» **ASSIGNMENT**
Look through the entries. Copy each line that has the word "Button".
----
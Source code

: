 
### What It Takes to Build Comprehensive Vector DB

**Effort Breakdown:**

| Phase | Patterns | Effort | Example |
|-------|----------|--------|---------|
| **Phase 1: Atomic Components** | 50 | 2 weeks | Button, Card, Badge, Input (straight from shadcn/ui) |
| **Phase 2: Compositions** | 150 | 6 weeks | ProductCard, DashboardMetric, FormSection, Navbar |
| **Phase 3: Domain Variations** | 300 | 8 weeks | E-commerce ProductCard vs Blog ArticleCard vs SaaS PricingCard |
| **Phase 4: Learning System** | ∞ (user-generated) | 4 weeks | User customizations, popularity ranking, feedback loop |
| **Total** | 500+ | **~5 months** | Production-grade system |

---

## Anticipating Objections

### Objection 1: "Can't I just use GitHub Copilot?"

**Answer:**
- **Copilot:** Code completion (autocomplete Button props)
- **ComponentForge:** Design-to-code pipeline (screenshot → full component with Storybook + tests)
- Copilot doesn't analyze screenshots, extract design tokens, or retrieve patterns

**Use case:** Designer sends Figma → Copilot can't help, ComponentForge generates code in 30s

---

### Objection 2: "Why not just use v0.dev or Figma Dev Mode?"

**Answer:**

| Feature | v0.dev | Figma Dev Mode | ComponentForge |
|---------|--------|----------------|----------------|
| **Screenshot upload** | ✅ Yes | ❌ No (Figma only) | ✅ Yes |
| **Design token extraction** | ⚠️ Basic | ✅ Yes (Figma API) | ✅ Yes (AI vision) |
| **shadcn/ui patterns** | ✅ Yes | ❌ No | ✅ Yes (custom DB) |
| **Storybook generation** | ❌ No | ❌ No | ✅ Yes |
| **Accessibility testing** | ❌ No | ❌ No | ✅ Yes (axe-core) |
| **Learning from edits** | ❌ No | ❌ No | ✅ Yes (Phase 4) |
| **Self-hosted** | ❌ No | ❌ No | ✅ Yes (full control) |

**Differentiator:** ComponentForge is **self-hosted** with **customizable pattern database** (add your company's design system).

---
----
» **ANSWER**
| **Phase 1: Atomic Components** | 50 | 2 weeks | Button, Card, Badge, Input (straight from shadcn/ui) |
- **Copilot:** Code completion (autocomplete Button props)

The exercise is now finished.